The omikoshi was conveyed by hoisting the wooden beams sticking out of it onto our shoulders.  The main logistical issue for me was the fact that I stood a good head or so taller than most of my teammates.  I had two options:  Either sacrifice my shoulder for the greater good, or stoop down and walk like a fool.  I cycled between fire and frying pan, but damned if it wasn't a workout either way.  Gruntingly sustaining our burden aloft, we set out along the parade route to a real shrine just past the festival grounds.  Like Saturday's festival, that meant navigating through crowded streets festooned with colorful awnings, covering shops selling chicken skewers, light-up plastic katanas (I bought five), and Hello Kitty memorabilia, among many other things.  When we reached the shrine grounds, I noticed a problem:  The shrine wasn't there.  Well, it was, but it was concealed among trees…and was also situated about fifty steps of stairs above us.  Yeah.  As our team marched towards the stairway, my thought process went something like this:

"Okay, we're moving towards those stairs."

"Why aren't we turning away from those stairs?"

"Are we going up those stairs?"

"We're going up those stairs."

"Double shit."


I felt much like I imagine a doomed traveler would feel right before plunging off of Victoria Falls in a raft, only instead we were going up.  Still, exhausted as I was, I couldn't help but smile at the sheer ridiculousness of it all.  We called on a second wind to blast the omikoshi up the stairs and landed it in front of the shrine, and gratefully began our break.  Beers were passed around--it wasn't clear to me that that was the best choice of beverage given the activity, but I wasn't about to refuse the kindness of our teammates.  We socialized for a bit, and I saw a lot of students who were also in the festival.  Eventually we got back to the ceremony part:  An officiator in traditional Shinto garb first inspected our omikoshi, then opened its tiny front door to "put the gods" inside of it.  Immediately following that was our omikoshi battle.  I hate to disappoint, but it involved neither ramming others' shrines at high speeds, nor fisticuffs with opposing teams.  Rather, we picked up our omikoshi again and basically rattled and shook the hell out of it, along with plenty of yelling for good measure.  My sore shoulders begged for mercy, but were soon relieved as I was taken in by the surrounding din, huge structures of wood moving too fast, ornaments jingling and flashing in the lights, battle cries coming from every corner.  In short, it was pretty badass.  We returned the omikoshi to where we started, a sort of large garage that was packed with beer--I hadn't seen so much beer since stocking up supplies for Beer Bike.  We celebrated a day's hard work basically the same way we had the whole weekend; a few of the teams sat together on tarps laid out on the driveway, and we were treated to more light noms and beverages.  Worn down to the bone and with the workweek resuming in less than twelve hours, we excused ourselves after a little while--not without politely turning down invitations to participate Tuesday and Wednesday night.  I still don't get Japanese humor.

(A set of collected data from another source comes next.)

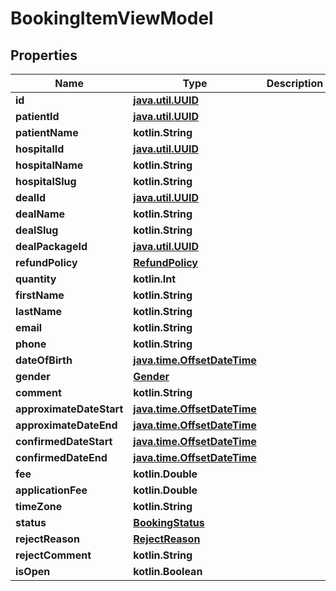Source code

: 
# BookingItemViewModel

## Properties
Name | Type | Description | Notes
------------ | ------------- | ------------- | -------------
**id** | [**java.util.UUID**](java.util.UUID.md) |  |  [optional]
**patientId** | [**java.util.UUID**](java.util.UUID.md) |  |  [optional]
**patientName** | **kotlin.String** |  |  [optional]
**hospitalId** | [**java.util.UUID**](java.util.UUID.md) |  |  [optional]
**hospitalName** | **kotlin.String** |  |  [optional]
**hospitalSlug** | **kotlin.String** |  |  [optional]
**dealId** | [**java.util.UUID**](java.util.UUID.md) |  |  [optional]
**dealName** | **kotlin.String** |  |  [optional]
**dealSlug** | **kotlin.String** |  |  [optional]
**dealPackageId** | [**java.util.UUID**](java.util.UUID.md) |  |  [optional]
**refundPolicy** | [**RefundPolicy**](RefundPolicy.md) |  |  [optional]
**quantity** | **kotlin.Int** |  |  [optional]
**firstName** | **kotlin.String** |  |  [optional]
**lastName** | **kotlin.String** |  |  [optional]
**email** | **kotlin.String** |  |  [optional]
**phone** | **kotlin.String** |  |  [optional]
**dateOfBirth** | [**java.time.OffsetDateTime**](java.time.OffsetDateTime.md) |  |  [optional]
**gender** | [**Gender**](Gender.md) |  |  [optional]
**comment** | **kotlin.String** |  |  [optional]
**approximateDateStart** | [**java.time.OffsetDateTime**](java.time.OffsetDateTime.md) |  |  [optional]
**approximateDateEnd** | [**java.time.OffsetDateTime**](java.time.OffsetDateTime.md) |  |  [optional]
**confirmedDateStart** | [**java.time.OffsetDateTime**](java.time.OffsetDateTime.md) |  |  [optional]
**confirmedDateEnd** | [**java.time.OffsetDateTime**](java.time.OffsetDateTime.md) |  |  [optional]
**fee** | **kotlin.Double** |  |  [optional]
**applicationFee** | **kotlin.Double** |  |  [optional]
**timeZone** | **kotlin.String** |  |  [optional]
**status** | [**BookingStatus**](BookingStatus.md) |  |  [optional]
**rejectReason** | [**RejectReason**](RejectReason.md) |  |  [optional]
**rejectComment** | **kotlin.String** |  |  [optional]
**isOpen** | **kotlin.Boolean** |  |  [optional]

We did go back Tuesday night to mill around instead of participating.  One stand was selling what they called "doner kebab,"  but was really more like shawarma.  As I previously suggested, I don't exactly jump at every chance to eat non-Japanese cuisine (for now), but I was overcome with curiosity.  Frankly, I wasn't disappointed; I couldn't help but think back to Amman, where I'd had the best sharwarma of my life, but it was damned tasty nonetheless.  I also scored a sweet banana and chocolate crepe, which, for my fan club, is one of my favorite flavor combinations.

So anyway...OH MY GOD I just realized I have so much more to write about dammmnnnnnn.  Okay.  I'm gonna let all this sift through your brain while I go start the next installment.  Now I know how Tolkien felt.


NEXT TIME:  The best camping trip of all time.  The best burger of all time.  Plus fishing and drinking beers with my boss at five in the morning.

P.S.:  I realize I talked a lot about food in this particular post.  However, I'm not going to apologize because apparently, eating takes up a lot of my time.  Write what you know, nerds.